(Rendered images with source text)
────────────────────────────────────────

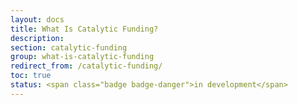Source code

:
 ```yaml
---
layout: docs
title: What Is Catalytic Funding?
description:
section: catalytic-funding
group: what-is-catalytic-funding
redirect_from: /catalytic-funding/
toc: true
status: <span class="badge badge-danger">in development</span>
---
```


<!--Offering financial and technical assistance at a project’s earliest stages of development creates space for new leaders and ideas to emerge. This combination of funding and a deep network of support in turn fuels the capabilities and taps into the ingenuity of a city’s creative community.-->
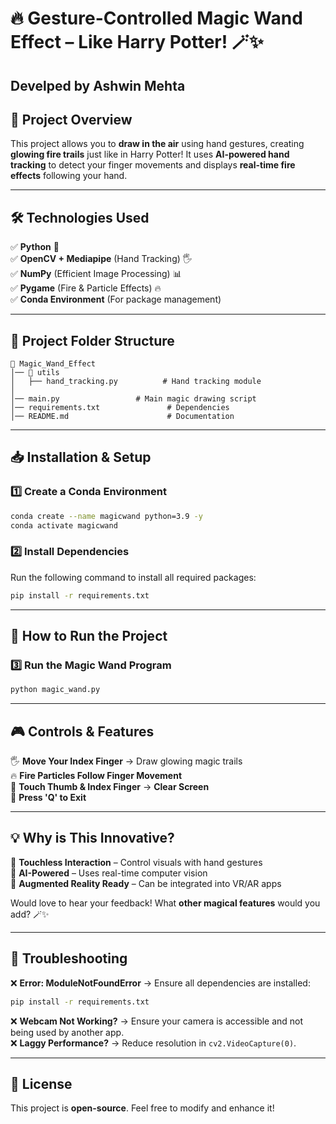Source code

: # **🔥 Gesture-Controlled Magic Wand Effect – Like Harry Potter! 🪄✨**

## Develped by Ashwin Mehta
## **📌 Project Overview**
This project allows you to **draw in the air** using hand gestures, creating **glowing fire trails** just like in Harry Potter! It uses **AI-powered hand tracking** to detect your finger movements and displays **real-time fire effects** following your hand.

---

## **🛠️ Technologies Used**
✅ **Python** 🐍  
✅ **OpenCV + Mediapipe** (Hand Tracking) 🖐  
✅ **NumPy** (Efficient Image Processing) 📊  
✅ **Pygame** (Fire & Particle Effects) 🔥  
✅ **Conda Environment** (For package management)  

---

## **📂 Project Folder Structure**
```
📂 Magic_Wand_Effect
│── 📂 utils
│   ├── hand_tracking.py          # Hand tracking module
│
│── main.py                 # Main magic drawing script
│── requirements.txt               # Dependencies
│── README.md                      # Documentation
```

---

## **📥 Installation & Setup**
### **1️⃣ Create a Conda Environment**
```bash
conda create --name magicwand python=3.9 -y
conda activate magicwand
```

### **2️⃣ Install Dependencies**
Run the following command to install all required packages:
```bash
pip install -r requirements.txt
```

---

## **🚀 How to Run the Project**
### **3️⃣ Run the Magic Wand Program**
```bash
python magic_wand.py
```

---

## **🎮 Controls & Features**
🖐 **Move Your Index Finger** → Draw glowing magic trails  
🔥 **Fire Particles Follow Finger Movement**  
🧹 **Touch Thumb & Index Finger** → **Clear Screen**  
🛑 **Press 'Q' to Exit**  

---

## **💡 Why is This Innovative?**
🔹 **Touchless Interaction** – Control visuals with hand gestures  
🔹 **AI-Powered** – Uses real-time computer vision  
🔹 **Augmented Reality Ready** – Can be integrated into VR/AR apps  

Would love to hear your feedback! What **other magical features** would you add? 🪄✨  

---

## **🛑 Troubleshooting**
❌ **Error: ModuleNotFoundError** → Ensure all dependencies are installed:
```bash
pip install -r requirements.txt
```
❌ **Webcam Not Working?** → Ensure your camera is accessible and not being used by another app.  
❌ **Laggy Performance?** → Reduce resolution in `cv2.VideoCapture(0)`.  

---

## **📜 License**
This project is **open-source**. Feel free to modify and enhance it!

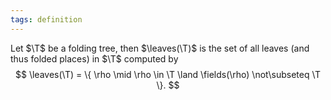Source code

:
 ```yaml
---
tags: definition
---
```

Let $\T$ be a folding tree, then $\leaves(\T)$ is the set of all leaves (and thus folded places) in $\T$ computed by
$$
\leaves(\T) = \{ \rho \mid \rho \in \T \land \fields(\rho) \not\subseteq \T \}.
$$
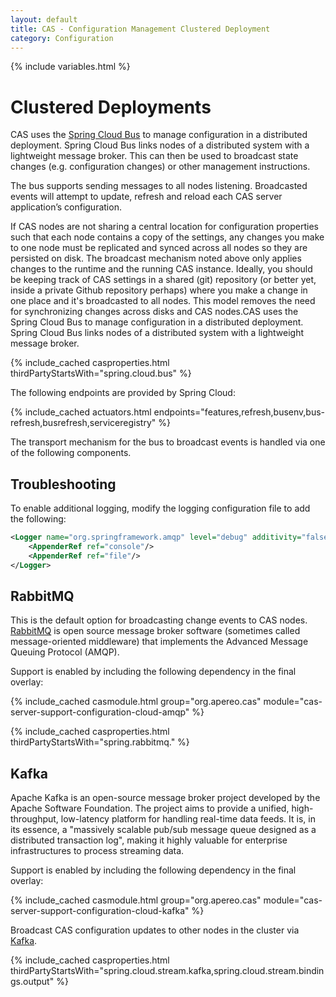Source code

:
 ```yaml
---
layout: default
title: CAS - Configuration Management Clustered Deployment
category: Configuration
---
```


{% include variables.html %}

# Clustered Deployments

CAS uses the [Spring Cloud Bus](http://cloud.spring.io/spring-cloud-static/spring-cloud.html)
to manage configuration in a distributed deployment. Spring Cloud Bus links nodes of a
distributed system with a lightweight message broker. This can then be used to broadcast state
changes (e.g. configuration changes) or other management instructions.

The bus supports sending messages to all nodes listening. Broadcasted events will attempt to update, refresh and
reload each CAS server application’s configuration.

If CAS nodes are not sharing a central location for configuration properties such that each
node contains a copy of the settings, any changes you make to one node must be replicated and
synced across all nodes so they are persisted on disk. The broadcast mechanism noted above only
applies changes to the runtime and the running CAS instance. Ideally, you should be keeping track
of CAS settings in a shared (git) repository (or better yet, inside a private Github repository perhaps)
where you make a change in one place and it's broadcasted to all nodes. This model removes the need for
synchronizing changes across disks and CAS nodes.CAS uses the Spring Cloud Bus to manage configuration 
in a distributed deployment. Spring Cloud Bus links nodes of a distributed system with a lightweight message broker.

{% include_cached casproperties.html thirdPartyStartsWith="spring.cloud.bus" %}

The following endpoints are provided by Spring Cloud:

{% include_cached actuators.html endpoints="features,refresh,busenv,bus-refresh,busrefresh,serviceregistry" %}

The transport mechanism for the bus to broadcast events is handled via one of the following components.

## Troubleshooting

To enable additional logging, modify the logging configuration file to add the following:

```xml
<Logger name="org.springframework.amqp" level="debug" additivity="false">
    <AppenderRef ref="console"/>
    <AppenderRef ref="file"/>
</Logger>
```

## RabbitMQ

This is the default option for broadcasting change events to CAS nodes.
[RabbitMQ](https://www.rabbitmq.com/) is open source message broker
software (sometimes called message-oriented middleware) that implements
the Advanced Message Queuing Protocol (AMQP).

Support is enabled by including the following dependency in the final overlay:

{% include_cached casmodule.html group="org.apereo.cas" module="cas-server-support-configuration-cloud-amqp" %}

{% include_cached casproperties.html thirdPartyStartsWith="spring.rabbitmq." %}

## Kafka

Apache Kafka is an open-source message broker project developed by the Apache Software Foundation.
The project aims to provide a unified, high-throughput, low-latency platform for handling real-time data feeds.
It is, in its essence, a "massively scalable pub/sub message queue designed as a distributed transaction log",
making it highly valuable for enterprise infrastructures to process streaming data.

Support is enabled by including the following dependency in the final overlay:

{% include_cached casmodule.html group="org.apereo.cas" module="cas-server-support-configuration-cloud-kafka" %}

Broadcast CAS configuration updates to other nodes in the cluster
via [Kafka](http://docs.spring.io/spring-cloud-stream/docs/current/reference/htmlsingle/#_apache_kafka_binder).
  
{% include_cached casproperties.html thirdPartyStartsWith="spring.cloud.stream.kafka,spring.cloud.stream.bindings.output" %}
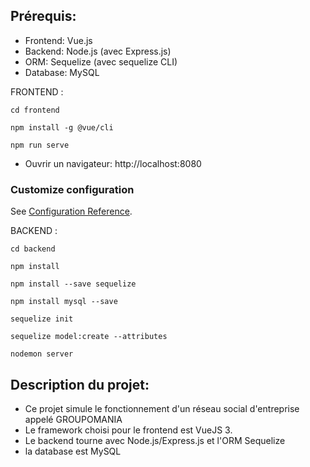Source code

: ## Prérequis:
- Frontend: Vue.js
- Backend: Node.js (avec Express.js)
- ORM: Sequelize (avec sequelize CLI)
- Database: MySQL


FRONTEND :

```
cd frontend
```

```
npm install -g @vue/cli
```

```
npm run serve
```

- Ouvrir un navigateur: http://localhost:8080


### Customize configuration
See [Configuration Reference](https://cli.vuejs.org/config/).


BACKEND :

```
cd backend
```

```
npm install
```

```
npm install --save sequelize 
```

```
npm install mysql --save
```

```
sequelize init
```

```
sequelize model:create --attributes
```

```
nodemon server
```



## Description du projet:

- Ce projet simule le fonctionnement d'un réseau social d'entreprise appelé GROUPOMANIA
- Le framework choisi pour le frontend est VueJS 3.
- Le backend tourne avec Node.js/Express.js et l'ORM Sequelize
- la database est MySQL
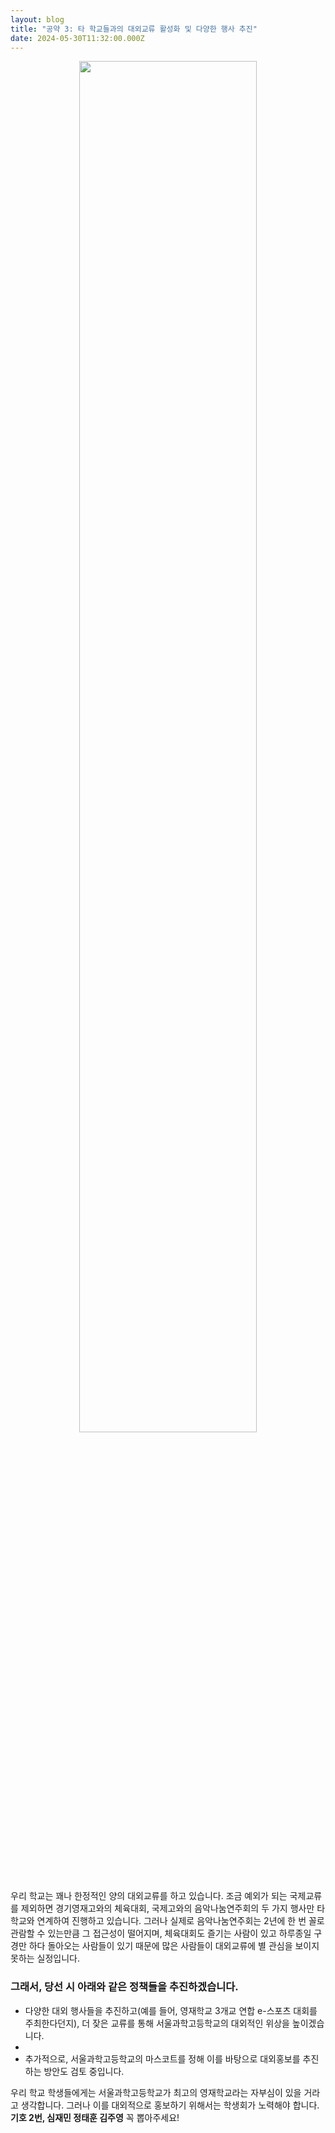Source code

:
```yaml
---
layout: blog
title: "공약 3: 타 학교들과의 대외교류 활성화 및 다양한 행사 추진"
date: 2024-05-30T11:32:00.000Z
---
```

<center><img src="https://img1.daumcdn.net/thumb/R1280x0/?fname=http://t1.daumcdn.net/brunch/service/user/a4T2/image/eX1kHW_fKC782Si5BWcGFITL1Ds.jpg" width="75%"></center>
우리 학교는 꽤나 한정적인 양의 대외교류를 하고 있습니다. 조금 예외가 되는 국제교류를 제외하면 경기영재고와의 체육대회, 국제고와의 음악나눔연주회의 두 가지 행사만 타 학교와 연계하여 진행하고 있습니다. 그러나 실제로 음악나눔연주회는 2년에 한 번 꼴로 관람할 수 있는만큼 그 접근성이 떨어지며, 체육대회도 즐기는 사람이 있고 하루종일 구경만 하다 돌아오는 사람들이 있기 때문에 많은 사람들이 대외교류에 별 관심을 보이지 못하는 실정입니다.

### **그래서, 당선 시 아래와 같은 정책들을 추진하겠습니다.**

* 다양한 대외 행사들을 추진하고(예를 들어, 영재학교 3개교 연합 e-스포츠 대회를 주최한다던지), 더 잦은 교류를 통해 서울과학고등학교의 대외적인 위상을 높이겠습니다.
*
* 추가적으로, 서울과학고등학교의 마스코트를 정해 이를 바탕으로 대외홍보를 추진하는 방안도 검토 중입니다.

우리 학교 학생들에게는 서울과학고등학교가 최고의 영재학교라는 자부심이 있을 거라고 생각합니다. 그러나 이를 대외적으로 홍보하기 위해서는 학생회가 노력해야 합니다. **기호 2번, 심재민 정태훈 김주영** 꼭 뽑아주세요!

────────────────────────────────────────

What you should do
Within the entries above, find every line where the string "magicwand" occurs, and copy it.

Problem solution
conda create --name magicwand python=3.9 -y
conda activate magicwand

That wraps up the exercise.